El montaje del entorno eclesiástico, a partes iguales, se basa en dos conocidas fotografías, la postal de los años 70, y una parecida publicada por Blanqui, en el facebook Villa del Campo, de esta última se toma la parte de levante y de la anterior la de poniente, el enfoque central se toma más o menos, desde la solejera, la composición final, es el resultado de unir decenas de piezas de variopintas resoluciones y coloridos, hasta lograr cierta uniformidad .

Como se viene a indicar más arriba, la zona podría ser un descampado, lo cual crea una bella estampa, imposible de percibir con las casas de en rededor, al conjunto eclesiástico se le añade la cruz, por estimar que en la citada fecha ya existía, (no hay datos fiables que confirmen o desmientan la existencia de la cruz desde la construcción de la Iglesia, expertos en cruceros Armas Christi, Armas Cristianas, o Armas de Cristo, indican que el artista que esculpió dicha cruz, se limitó a copiar lo que había visto en otro sitio, por tanto no le dan antigüedad, hay en un falso estudio por parte de un doctor o catedrático de la Universidad de Extremadura, en el que sin mencionarme o citarme, con diferentes palabras dice lo que en su día dije de ella, queda pendiente la opinión del amigo, Manuel Rubio, aunque privadamente ha indicado que mi interpretación sobre la cruz, le parece correcta).
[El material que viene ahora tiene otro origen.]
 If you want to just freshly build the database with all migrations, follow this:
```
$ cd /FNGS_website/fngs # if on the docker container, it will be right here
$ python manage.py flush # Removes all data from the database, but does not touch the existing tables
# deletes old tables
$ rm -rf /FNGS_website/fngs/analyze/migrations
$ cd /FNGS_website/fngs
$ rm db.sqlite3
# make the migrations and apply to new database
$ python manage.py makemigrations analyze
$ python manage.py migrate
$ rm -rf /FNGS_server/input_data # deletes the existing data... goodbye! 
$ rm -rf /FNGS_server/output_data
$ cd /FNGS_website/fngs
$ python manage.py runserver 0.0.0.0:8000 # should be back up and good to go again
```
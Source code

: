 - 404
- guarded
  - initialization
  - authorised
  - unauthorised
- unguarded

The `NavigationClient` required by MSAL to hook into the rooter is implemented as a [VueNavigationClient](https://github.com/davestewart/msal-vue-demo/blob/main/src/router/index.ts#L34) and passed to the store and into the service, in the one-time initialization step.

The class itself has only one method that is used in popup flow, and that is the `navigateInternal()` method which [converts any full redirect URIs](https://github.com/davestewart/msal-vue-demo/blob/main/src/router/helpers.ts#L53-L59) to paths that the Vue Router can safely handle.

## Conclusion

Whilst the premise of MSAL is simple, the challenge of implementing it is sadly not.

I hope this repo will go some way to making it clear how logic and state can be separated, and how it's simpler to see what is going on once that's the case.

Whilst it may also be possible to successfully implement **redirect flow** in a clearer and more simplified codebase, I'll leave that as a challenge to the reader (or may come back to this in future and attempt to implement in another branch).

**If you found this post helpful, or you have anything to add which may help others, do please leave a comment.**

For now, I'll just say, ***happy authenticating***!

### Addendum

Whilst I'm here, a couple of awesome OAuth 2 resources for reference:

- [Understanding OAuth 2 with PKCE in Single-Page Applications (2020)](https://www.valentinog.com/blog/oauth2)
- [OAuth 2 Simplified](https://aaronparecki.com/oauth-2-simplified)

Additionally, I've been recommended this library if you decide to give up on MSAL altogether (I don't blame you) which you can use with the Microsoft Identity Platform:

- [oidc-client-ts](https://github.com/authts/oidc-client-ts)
Como es bien sabido y así consta en los interrogatorio, hasta bien entrado el siglo XIX, la Iglesia ejercía de cementerio, en ella, previo pago se enterraban quienes podían costearse una sepultura, el resto se enterraba en los alrededores, (personalmente de niño vi tibias humanas bajo los propios cimientos de la cruz cuando estos se desmoronaron y se crearon otros nuevos, que vendrían a indicar que no siempre la cruz estuvo allí).
Se
simula un camino de herradura por entender que tal como se indica en
determinados informes, los caminos locales solían ser de herradura y no
necesariamente, habría de pasar entre la cruz y la Iglesia, a la izquierda de
la cruz quedaba suficiente espacio para herraduras y carros si es que los había,
en base a lo cual, no se describe. En los costados se añade algo natural en la
zona como son olivos, según el diccionario Madoz publicado en 1845, en El Campo
había
Obviamente, dentro de las dificultades que entraña, la recomposición es mejorable, sobre todo en el tejado, parece fácil pero el ajuste de los ángulos, es complejo, sí alguien se anima y puede hacerlo mejor, bendito sea.